Saturday 30th March, 6pm – The Luxury Bathtub

I have just seen the most incredible bath and I really, really want to use it. Tucked between the inter-connecting master bedroom and dressing room is the en-suite, with a magnificent roll-top bath standing proudly in the centre of the cream carpeted space. In front of a large open-fireplace, the bather would face a wide oil painting of a reclining nude in muted tones. Several clues have suggested that the lady of the house might be a fine artist as well as interior designer: charcoal sketches framed on walls, drawing lessons done with the children. On the dining room table there are three pencil sketches of the stuffed owl which keeps watch from the mantlepiece. A rainy day drawing exercise perhaps, practising a still life with Mummy.

Just like the gin, I’m not sure if the luxury bathroom is off-limits. This house is a test of temptations: take the safe option and resist, or challenge my moral compass and push the boundaries of what might be allowed. On my pre-stay tour I was waved towards the end of the corridor; “and there’s a bath down there if you prefer that to a shower.” I know she meant the family bathroom, but the door to the luxury en-suite has been left open so it’s plausible that I could have come across that first and misunderstood. As I run the water I consider the triviality of it all. Would they even care which bath I use? It’ll be left immaculate by the cleaner either way. I soak in aromatic frangipani and orange-blossom, the simple act of bathing enhanced by the novelty and rebellion of living inside somebody else’s life.
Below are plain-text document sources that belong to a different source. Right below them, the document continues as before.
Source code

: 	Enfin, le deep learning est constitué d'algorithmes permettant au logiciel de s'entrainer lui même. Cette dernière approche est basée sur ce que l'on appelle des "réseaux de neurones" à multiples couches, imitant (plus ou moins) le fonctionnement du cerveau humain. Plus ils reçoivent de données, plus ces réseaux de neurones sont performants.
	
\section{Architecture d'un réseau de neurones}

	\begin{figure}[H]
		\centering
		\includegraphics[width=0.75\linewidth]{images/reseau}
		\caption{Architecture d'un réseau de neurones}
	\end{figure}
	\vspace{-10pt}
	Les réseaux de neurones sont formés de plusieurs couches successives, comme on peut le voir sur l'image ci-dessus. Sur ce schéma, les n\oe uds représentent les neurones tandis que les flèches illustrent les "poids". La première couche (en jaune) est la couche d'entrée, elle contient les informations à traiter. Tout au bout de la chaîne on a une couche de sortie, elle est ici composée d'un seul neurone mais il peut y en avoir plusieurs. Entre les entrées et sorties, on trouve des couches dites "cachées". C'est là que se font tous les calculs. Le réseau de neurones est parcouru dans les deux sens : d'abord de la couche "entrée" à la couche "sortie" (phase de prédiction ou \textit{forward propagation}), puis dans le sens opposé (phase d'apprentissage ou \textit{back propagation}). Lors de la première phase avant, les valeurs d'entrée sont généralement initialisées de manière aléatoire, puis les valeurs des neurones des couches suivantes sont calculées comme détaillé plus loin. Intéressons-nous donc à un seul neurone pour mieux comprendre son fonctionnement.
Surely they wouldn’t have cameras in the bathroom?

Tuesday, 2nd April. 9am – Meeting the Staff

Jill the cleaner arrived at 7:35, and looked exactly like the housekeeper in the original Mary Poppins. I was still in bed when her car pulled up, unaware that it was only 7:35 because my phone had run out of battery after falling asleep to the Guardian Books podcast. Was it an acceptable time to still be in bed or not? I padded down the stairs to greet her in my pyjamas and she chattered at me, making herself a cup of tea and beginning to empty the dishwasher. She tells me she’s known the family since their youngest son was born, which according to the colourful cards on the mantlepiece is almost exactly seven years. She’d be a good person to ask why they have direct links to armed police, but there isn’t a suitable moment to drop it into conversation. Will try again when she comes on Thursday. I’m not sure what additional mess they expect me to have made my then…

Once she’s run out of small talk I start to prepare for the event this evening. It’s an ‘end of course celebration’ where I agreed to read my work because I thought everyone else had too. It turns out to be only twelve of us who agreed, but it won’t be a big audience and apparently there will be drinks and nibbles provided. I read aloud to myself in the bedroom, hoping the cleaner doesn’t hear me and send reports of lunacy back to the home owners.
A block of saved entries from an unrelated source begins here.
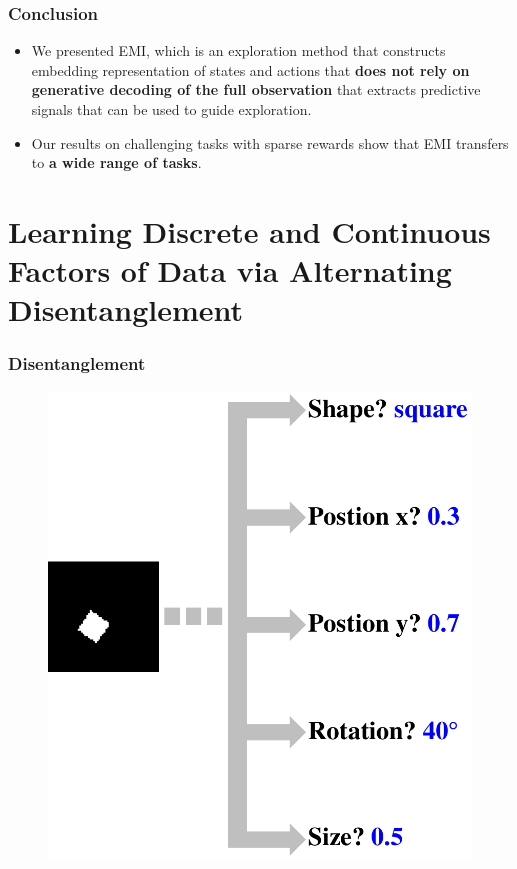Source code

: \documentclass[10pt,mathserif]{beamer}
\begin{document}
\begin{frame}
\frametitle{Conclusion}
  \begin{itemize} \itemsep=16pt
      \item We presented EMI, which is an exploration method that constructs embedding representation of states and actions that \textbf{does not rely on generative decoding of the full observation} that extracts predictive signals that can be used to guide exploration.\pause
      \item Our results on challenging tasks with sparse rewards show that EMI transfers to \textbf{a wide range of tasks}.
  \end{itemize}
\end{frame}


\section{Learning Discrete and Continuous Factors of Data via Alternating Disentanglement}

\begin{frame}
\frametitle{Disentanglement}
\begin{figure}
\centering
\includegraphics[width=0.6\linewidth]{dis_asset/disentanglement}
\end{figure}
\end{frame}
\end{document}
Sitting cross-legged and surrounded by paper and pens on the enormous bed, I reflect on how my writing confidence has grown since the start of my course in September. Six months ago I’d never read aloud anything I’d written, and to be honest I hadn’t written much. Not ‘creative writing’ anyway, I was full of academic essays and copywriting slogans. Now I’ll happily read my work out loud, but I still prefer to be asked than volunteer myself. Reading when requested is a passive and complicit engagement with the group, without any expectation of good reception or praise. Actively volunteering means you’ve decided that your writing is important enough to take up several minutes of another human’s time and attention. Very un-British behaviour indeed.

Wednesday 3rd April, 10am – All About Timing

The reading went well and all the animals were still alive by the time I got back. I enjoyed listening to the other speakers and managed to get through my piece without too much mumbling and stumbling. Also ended up with a small cameo in James’ comedy sketch, because it was a script and he thought it wouldn’t work quite as well if he’d had to do all of the voices himself. I was very glad of a chance to read it through before ‘performing’ – so much of comedy is about the timing.
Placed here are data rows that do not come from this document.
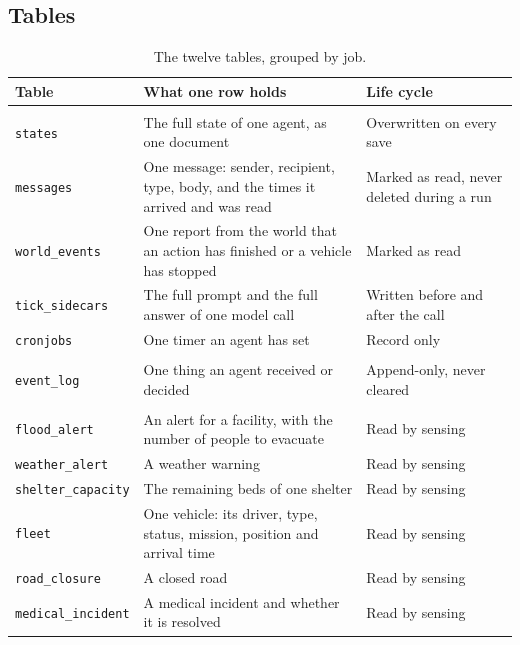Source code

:

\subsection{Tables}
\label{sec:data:schema}

\begin{table}[htbp]
\centering
\caption{The twelve tables, grouped by job.}
\label{tab:data:tables}
\small
\begin{tabularx}{\textwidth}{>{\raggedright\arraybackslash}p{3.7cm}>{\raggedright\arraybackslash}X>{\raggedright\arraybackslash}p{3.0cm}}
\toprule
Table & What one row holds & Life cycle \\
\midrule
\multicolumn{3}{l}{\emph{Runtime}} \\
\texttt{states} & The full state of one agent, as one document & Overwritten on every save \\
\texttt{messages} & One message: sender, recipient, type, body, and the times it arrived and was read & Marked as read, never deleted during a run \\
\texttt{world\_events} & One report from the world that an action has finished or a vehicle has stopped & Marked as read \\
\texttt{tick\_sidecars} & The full prompt and the full answer of one model call & Written before and after the call \\
\texttt{cronjobs} & One timer an agent has set & Record only \\
\midrule
\multicolumn{3}{l}{\emph{Audit}} \\
\texttt{event\_log} & One thing an agent received or decided & Append-only, never cleared \\
\midrule
\multicolumn{3}{l}{\emph{Sensing}} \\
\texttt{flood\_alert} & An alert for a facility, with the number of people to evacuate & Read by sensing \\
\texttt{weather\_alert} & A weather warning & Read by sensing \\
\texttt{shelter\_capacity} & The remaining beds of one shelter & Read by sensing \\
\texttt{fleet} & One vehicle: its driver, type, status, mission, position and arrival time & Read by sensing \\
\texttt{road\_closure} & A closed road & Read by sensing \\
\texttt{medical\_incident} & A medical incident and whether it is resolved & Read by sensing \\
\bottomrule
\end{tabularx}
\end{table}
Plan to stay in the house today and catch up on some client work I’ve been neglecting. Re-writing website copy for an ex-army lady who teaches some kind of ‘extreme health and safety’. I bet she could answer some questions about panic buttons.

Wednesday 3rd April, 11pm – Snapped and Shaken

One of the dogs just snapped at me and I’m all shaken up. This is quite pathetic because she’s a fluffy cockapoo who’s about the same height as my knees. The calm and gentle animal pulled back her lips and snarled, leaping up at my right hand because she thought I was trying to take away her bone. I wasn’t; I was only trying to get her to bring it inside so that I could lock the doors and go up to bed. Having spent ten minutes traipsing around the gardens in my pyjamas looking for her, perhaps she sensed that my tone was a little off.

Thursday 4th April, 5pm – Not Flipflop Weather

Pouring with rain and freezing cold. All day. “We’ve turned the heating off now for Spring” it says in the Welcome Pack, which I think is a little premature for the first week of April. Cold stone floors mean I’ve taken to wearing flipflops around the house because I didn’t think to bring any slippers. In an attempt to stay warm I’ve shut all the kitchen doors and opened the lid of the AGA, sitting at the island counter with my back to the heat whilst I’m writing. I think about the famous places where great novels were written, and imagine the children of the house saying ‘part of xxx was written here.’ Except I only have 4000 words so far and no title, so the likelihood of publication is probably on a level with my Grandma’s latest shopping list.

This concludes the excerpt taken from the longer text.